Microblogging application that gives users the ability to share posts and follow others.

Introduction

Butterfly is a microblogging web application that gives users the ability to share text and images through posts. It facilitates interaction between users like following, linking and replying to their posts. Users can create an account with an email and password and start posting immediately after their email is verified.

This project includes an SRS (Software Requirements Specification), which is allowing an organized and scalable path for development. A software architecture document has also been redacted to specify the structure of the application to developers. Contracts are established between services internally and between the system and the public to ensure correct communication and prevent errors. The UI/UX prototype is constructed using Figma, which can be found here. The implementation of this project is currently in progress.

The source of this project can be found on GitHub. A live MVP from a previous source can be found [here].

Architecture

This app follows a microservices architecture following a CQRS (Command Query Responsibility Segregation) pattern. Actions are posted through a front end application or directly through the API endpoints. The API gateway eventually handles those actions by taking care of authentication and redirecting the requests to the corresponding internal service.

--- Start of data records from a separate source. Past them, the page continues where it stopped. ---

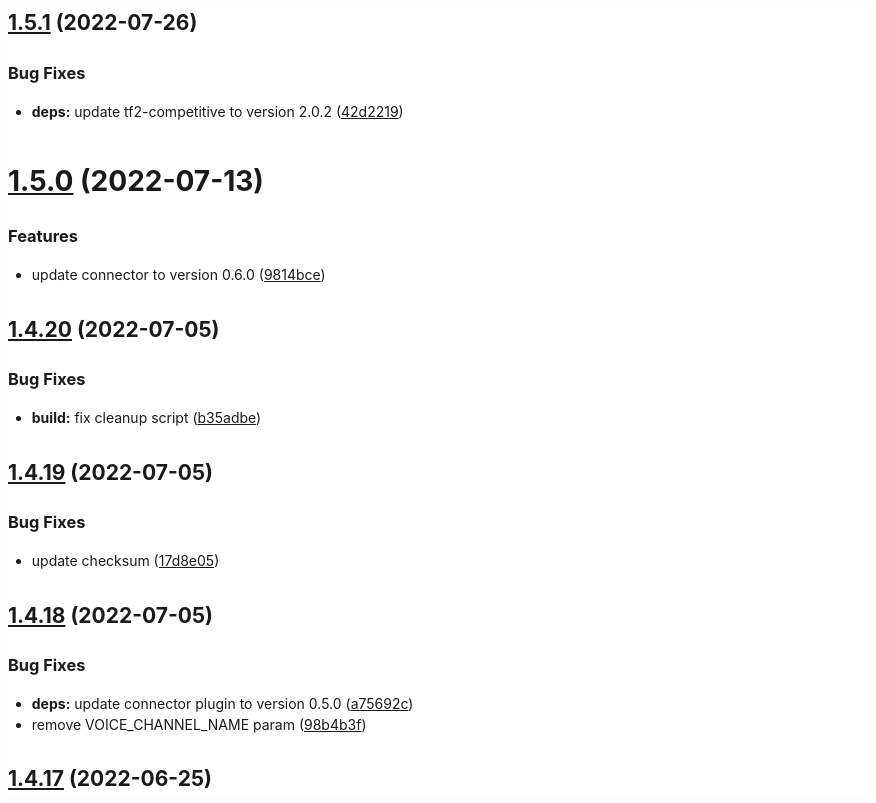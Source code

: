 ## [1.5.1](https://github.com/tf2pickup-org/tf2-gameserver/compare/1.5.0...1.5.1) (2022-07-26)


### Bug Fixes

* **deps:** update tf2-competitive to version 2.0.2 ([42d2219](https://github.com/tf2pickup-org/tf2-gameserver/commit/42d221913c749e3f235a5c0923519fca5124d1d1))

# [1.5.0](https://github.com/tf2pickup-org/tf2-gameserver/compare/1.4.20...1.5.0) (2022-07-13)


### Features

* update connector to version 0.6.0 ([9814bce](https://github.com/tf2pickup-org/tf2-gameserver/commit/9814bcefceaa27c0bbb643b1912979c59a2f587f))

## [1.4.20](https://github.com/tf2pickup-org/tf2-gameserver/compare/1.4.19...1.4.20) (2022-07-05)


### Bug Fixes

* **build:** fix cleanup script ([b35adbe](https://github.com/tf2pickup-org/tf2-gameserver/commit/b35adbe1a918e75cae8bf4a2bc1c83d7ceb90c99))

## [1.4.19](https://github.com/tf2pickup-org/tf2-gameserver/compare/1.4.18...1.4.19) (2022-07-05)


### Bug Fixes

* update checksum ([17d8e05](https://github.com/tf2pickup-org/tf2-gameserver/commit/17d8e05215c8229c9cfd81359ea304cb4198e9bb))

## [1.4.18](https://github.com/tf2pickup-org/tf2-gameserver/compare/1.4.17...1.4.18) (2022-07-05)


### Bug Fixes

* **deps:** update connector plugin to version 0.5.0 ([a75692c](https://github.com/tf2pickup-org/tf2-gameserver/commit/a75692c9342f0d84517b23a56fbce6350ac5c683))
* remove VOICE_CHANNEL_NAME param ([98b4b3f](https://github.com/tf2pickup-org/tf2-gameserver/commit/98b4b3fd077b1e73680c6af67b573a534c2894e6))



## [1.4.17](https://github.com/tf2pickup-org/tf2-gameserver/compare/1.4.16...1.4.17) (2022-06-25)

In the CQRS pattern, services can be thought of as functioning as either command or query services. Command services handle requests related only to the creation, updating and deletion of authoritative data. On the other hand, query services handle read operations exclusively. In this application, an event streaming platform is used to provide communication between services.

When a command service does an operation, an event is posted. Some other command service may react to these events, if they depend on data handled by another service. However, this functionality is most useful so that the query service can create projection data from the authoritative state. That is, generation read only copies of the structured data that end users will expect. This can greatly decrease operation costs from repeated data requests and reduce read times by orders of magnitude.

The front end utilizes the exposed API to get data. It renders content on the server before delivering it to clients, allow for better SEO (Search Engine Optimization). Once a page is loaded, hydration occurs, where reactivity takes over and subsequent page requests do not require a full reload.

Technologies

The entire application is hosted in Google Cloud using GKE (Google Cloud Kubernetes Engine) with ingress control managed by NGINX.

Microservices are all implemented in Java, using the Spring Boot framework. Communication between them is handled by Kafka, and requests are received first by the API gateway using Spring Cloud Gateway.

The front end application is implemented with SvelteKit, allowing for Server Side Rendering (SSR), hydration and reactivity.